(Plain-text document sources)
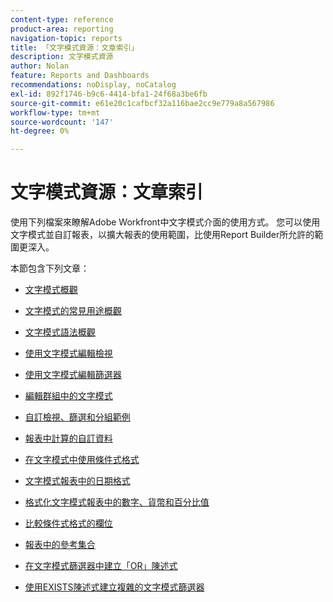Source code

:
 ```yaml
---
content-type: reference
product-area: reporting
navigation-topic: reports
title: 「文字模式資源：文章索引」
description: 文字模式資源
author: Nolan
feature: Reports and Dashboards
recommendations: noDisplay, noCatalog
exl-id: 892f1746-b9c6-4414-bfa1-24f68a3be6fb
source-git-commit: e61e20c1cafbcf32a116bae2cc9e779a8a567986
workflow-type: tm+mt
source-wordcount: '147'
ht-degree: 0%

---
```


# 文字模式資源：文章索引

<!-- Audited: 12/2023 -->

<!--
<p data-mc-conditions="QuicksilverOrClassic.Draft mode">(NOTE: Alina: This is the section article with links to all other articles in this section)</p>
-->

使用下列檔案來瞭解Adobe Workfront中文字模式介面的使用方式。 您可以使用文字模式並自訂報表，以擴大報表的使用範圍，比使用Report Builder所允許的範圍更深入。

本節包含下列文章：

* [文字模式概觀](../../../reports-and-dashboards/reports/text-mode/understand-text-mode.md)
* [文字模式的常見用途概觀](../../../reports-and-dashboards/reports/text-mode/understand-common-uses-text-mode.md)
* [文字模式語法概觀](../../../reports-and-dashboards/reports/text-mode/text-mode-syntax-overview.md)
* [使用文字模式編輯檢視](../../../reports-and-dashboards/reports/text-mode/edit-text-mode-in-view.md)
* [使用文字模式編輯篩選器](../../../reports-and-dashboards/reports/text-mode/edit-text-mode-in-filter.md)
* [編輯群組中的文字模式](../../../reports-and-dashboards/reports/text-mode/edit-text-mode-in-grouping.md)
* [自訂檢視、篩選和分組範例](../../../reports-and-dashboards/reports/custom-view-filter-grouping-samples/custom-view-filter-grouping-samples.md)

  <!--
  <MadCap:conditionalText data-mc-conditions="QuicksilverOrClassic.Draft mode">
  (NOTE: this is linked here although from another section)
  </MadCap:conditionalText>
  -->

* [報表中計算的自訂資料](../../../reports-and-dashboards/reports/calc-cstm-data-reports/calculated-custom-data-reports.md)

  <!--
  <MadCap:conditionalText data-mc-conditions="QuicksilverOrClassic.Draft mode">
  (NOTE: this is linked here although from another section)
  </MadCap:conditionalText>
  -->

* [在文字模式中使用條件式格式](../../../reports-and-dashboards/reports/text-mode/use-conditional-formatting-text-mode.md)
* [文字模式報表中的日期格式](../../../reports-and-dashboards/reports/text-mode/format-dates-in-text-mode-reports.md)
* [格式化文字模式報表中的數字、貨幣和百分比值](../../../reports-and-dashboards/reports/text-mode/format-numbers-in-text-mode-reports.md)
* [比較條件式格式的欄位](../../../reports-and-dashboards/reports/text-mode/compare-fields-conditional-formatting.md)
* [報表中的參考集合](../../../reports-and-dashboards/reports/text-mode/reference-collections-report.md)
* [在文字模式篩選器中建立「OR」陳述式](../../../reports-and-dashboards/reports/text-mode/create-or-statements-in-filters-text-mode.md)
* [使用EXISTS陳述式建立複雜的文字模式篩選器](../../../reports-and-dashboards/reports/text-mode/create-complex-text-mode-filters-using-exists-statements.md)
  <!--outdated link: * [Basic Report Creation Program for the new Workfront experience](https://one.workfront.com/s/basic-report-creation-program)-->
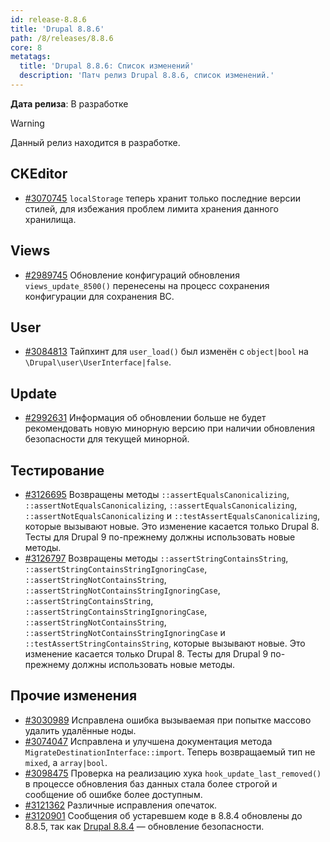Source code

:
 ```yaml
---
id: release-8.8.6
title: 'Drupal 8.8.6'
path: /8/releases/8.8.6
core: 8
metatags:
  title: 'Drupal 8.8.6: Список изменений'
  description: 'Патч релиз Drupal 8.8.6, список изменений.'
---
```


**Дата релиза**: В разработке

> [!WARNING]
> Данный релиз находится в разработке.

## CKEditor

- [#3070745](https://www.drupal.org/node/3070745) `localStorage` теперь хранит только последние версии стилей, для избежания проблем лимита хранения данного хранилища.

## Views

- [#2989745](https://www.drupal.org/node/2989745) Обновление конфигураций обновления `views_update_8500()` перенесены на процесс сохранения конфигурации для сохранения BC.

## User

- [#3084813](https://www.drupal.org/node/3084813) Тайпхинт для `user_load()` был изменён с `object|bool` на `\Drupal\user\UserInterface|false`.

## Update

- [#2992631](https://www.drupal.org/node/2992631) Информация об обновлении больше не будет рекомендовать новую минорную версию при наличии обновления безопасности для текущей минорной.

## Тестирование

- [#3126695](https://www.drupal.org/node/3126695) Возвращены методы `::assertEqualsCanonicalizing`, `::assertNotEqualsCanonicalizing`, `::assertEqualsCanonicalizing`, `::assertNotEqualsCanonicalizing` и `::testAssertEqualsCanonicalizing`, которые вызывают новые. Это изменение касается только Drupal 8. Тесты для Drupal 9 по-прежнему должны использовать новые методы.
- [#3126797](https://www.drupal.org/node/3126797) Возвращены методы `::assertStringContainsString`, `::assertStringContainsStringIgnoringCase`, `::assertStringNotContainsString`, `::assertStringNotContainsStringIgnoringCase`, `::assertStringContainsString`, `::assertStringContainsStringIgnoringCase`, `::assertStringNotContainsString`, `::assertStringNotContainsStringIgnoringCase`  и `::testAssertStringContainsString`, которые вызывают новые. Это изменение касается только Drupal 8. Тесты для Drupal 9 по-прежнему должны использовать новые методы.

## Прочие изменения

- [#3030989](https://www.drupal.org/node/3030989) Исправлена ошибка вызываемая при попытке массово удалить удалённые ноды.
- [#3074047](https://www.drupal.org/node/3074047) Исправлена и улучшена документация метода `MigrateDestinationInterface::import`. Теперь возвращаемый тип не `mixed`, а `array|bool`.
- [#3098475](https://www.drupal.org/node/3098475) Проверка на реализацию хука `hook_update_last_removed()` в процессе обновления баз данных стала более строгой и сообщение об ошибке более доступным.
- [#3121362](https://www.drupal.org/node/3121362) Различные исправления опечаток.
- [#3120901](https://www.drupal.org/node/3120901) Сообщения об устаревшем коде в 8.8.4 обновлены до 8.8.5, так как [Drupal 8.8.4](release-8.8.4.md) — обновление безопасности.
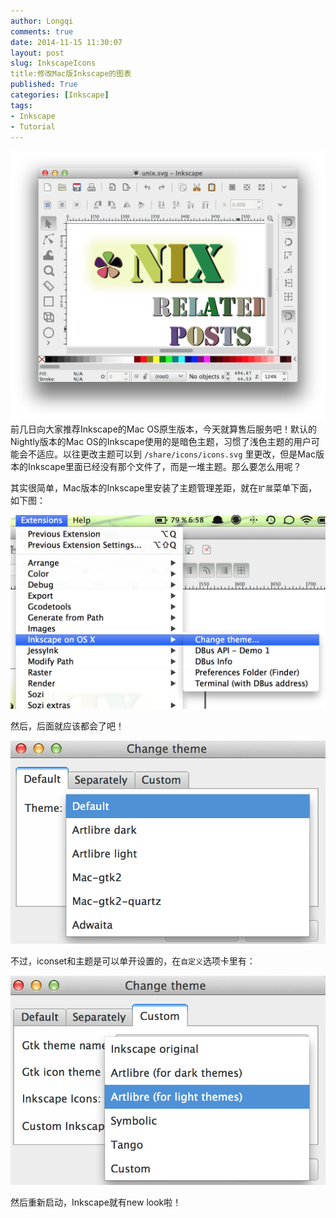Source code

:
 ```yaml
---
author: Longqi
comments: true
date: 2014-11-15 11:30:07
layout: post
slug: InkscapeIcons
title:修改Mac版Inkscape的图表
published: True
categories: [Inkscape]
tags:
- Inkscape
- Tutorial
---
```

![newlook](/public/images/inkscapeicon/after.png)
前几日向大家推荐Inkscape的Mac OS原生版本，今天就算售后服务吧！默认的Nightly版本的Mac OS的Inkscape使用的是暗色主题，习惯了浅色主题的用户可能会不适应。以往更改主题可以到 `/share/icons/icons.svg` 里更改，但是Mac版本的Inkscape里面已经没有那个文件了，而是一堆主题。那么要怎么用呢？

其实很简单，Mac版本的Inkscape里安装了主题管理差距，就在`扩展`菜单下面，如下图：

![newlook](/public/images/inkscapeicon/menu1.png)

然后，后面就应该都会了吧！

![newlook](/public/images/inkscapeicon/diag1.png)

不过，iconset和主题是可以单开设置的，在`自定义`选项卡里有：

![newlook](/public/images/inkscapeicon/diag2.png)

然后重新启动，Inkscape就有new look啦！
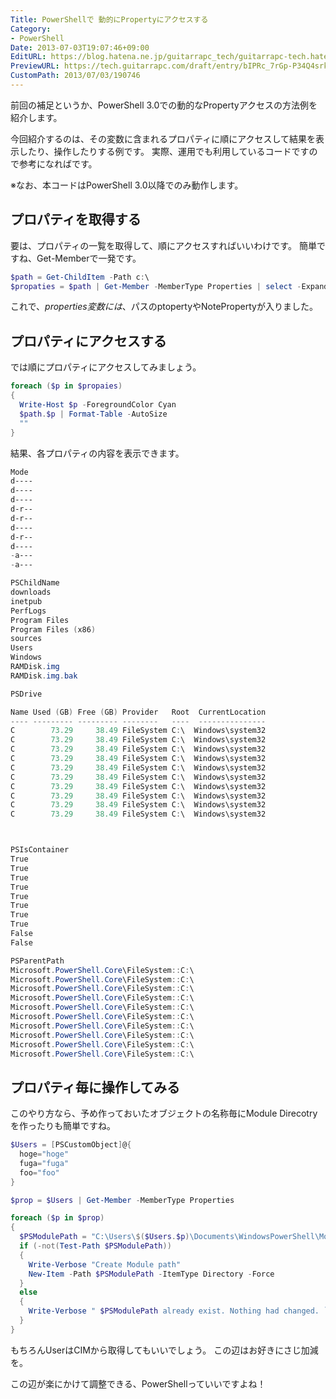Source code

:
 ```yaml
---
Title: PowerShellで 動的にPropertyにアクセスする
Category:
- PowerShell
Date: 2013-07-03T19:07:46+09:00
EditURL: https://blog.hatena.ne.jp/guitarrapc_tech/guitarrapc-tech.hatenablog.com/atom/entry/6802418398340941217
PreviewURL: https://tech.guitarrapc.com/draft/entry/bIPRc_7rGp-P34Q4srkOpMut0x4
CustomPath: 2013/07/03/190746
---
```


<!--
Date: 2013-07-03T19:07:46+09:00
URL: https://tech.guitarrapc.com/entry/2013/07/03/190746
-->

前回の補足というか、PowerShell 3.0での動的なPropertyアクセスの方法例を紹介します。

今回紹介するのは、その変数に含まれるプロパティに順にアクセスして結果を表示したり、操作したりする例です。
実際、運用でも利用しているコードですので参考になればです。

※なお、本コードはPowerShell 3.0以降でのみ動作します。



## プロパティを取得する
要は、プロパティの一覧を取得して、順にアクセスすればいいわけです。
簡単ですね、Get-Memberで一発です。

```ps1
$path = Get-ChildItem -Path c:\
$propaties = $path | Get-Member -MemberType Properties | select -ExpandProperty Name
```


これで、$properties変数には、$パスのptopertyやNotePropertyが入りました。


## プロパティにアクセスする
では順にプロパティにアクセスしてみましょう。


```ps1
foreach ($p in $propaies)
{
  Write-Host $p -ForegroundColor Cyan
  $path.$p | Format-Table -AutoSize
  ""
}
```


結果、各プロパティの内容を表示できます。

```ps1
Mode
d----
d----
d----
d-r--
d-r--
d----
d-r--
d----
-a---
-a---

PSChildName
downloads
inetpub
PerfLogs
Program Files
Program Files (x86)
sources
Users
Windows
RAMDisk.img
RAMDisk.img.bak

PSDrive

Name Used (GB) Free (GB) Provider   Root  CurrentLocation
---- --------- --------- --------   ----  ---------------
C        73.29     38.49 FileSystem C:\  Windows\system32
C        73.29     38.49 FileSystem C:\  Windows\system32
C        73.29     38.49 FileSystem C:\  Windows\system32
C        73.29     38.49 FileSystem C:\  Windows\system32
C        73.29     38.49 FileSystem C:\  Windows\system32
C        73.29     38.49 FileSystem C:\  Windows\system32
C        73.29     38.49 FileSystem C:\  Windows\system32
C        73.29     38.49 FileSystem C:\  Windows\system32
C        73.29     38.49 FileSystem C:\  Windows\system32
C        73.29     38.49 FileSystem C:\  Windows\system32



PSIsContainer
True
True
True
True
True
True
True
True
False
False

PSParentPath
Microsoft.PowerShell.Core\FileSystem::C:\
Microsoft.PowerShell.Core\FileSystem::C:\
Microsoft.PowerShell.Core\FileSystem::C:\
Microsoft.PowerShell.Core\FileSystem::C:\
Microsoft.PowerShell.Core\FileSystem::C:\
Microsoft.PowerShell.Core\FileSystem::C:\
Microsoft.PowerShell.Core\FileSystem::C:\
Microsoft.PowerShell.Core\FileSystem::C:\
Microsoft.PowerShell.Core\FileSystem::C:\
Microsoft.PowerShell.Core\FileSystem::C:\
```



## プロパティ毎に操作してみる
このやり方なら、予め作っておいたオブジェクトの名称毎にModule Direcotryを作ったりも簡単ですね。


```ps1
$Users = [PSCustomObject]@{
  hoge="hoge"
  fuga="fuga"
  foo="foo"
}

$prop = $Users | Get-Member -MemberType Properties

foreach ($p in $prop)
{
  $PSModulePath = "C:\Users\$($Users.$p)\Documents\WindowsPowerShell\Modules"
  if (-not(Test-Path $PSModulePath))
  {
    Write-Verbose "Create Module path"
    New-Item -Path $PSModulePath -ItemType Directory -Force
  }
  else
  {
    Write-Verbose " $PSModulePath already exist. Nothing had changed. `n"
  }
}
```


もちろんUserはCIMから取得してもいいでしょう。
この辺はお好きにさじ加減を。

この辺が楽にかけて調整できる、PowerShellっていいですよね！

- [Description of the task]: What is the number of lines in the entries above that include the word "использовать"? Answer with that number alone.

- [Task answer]: 2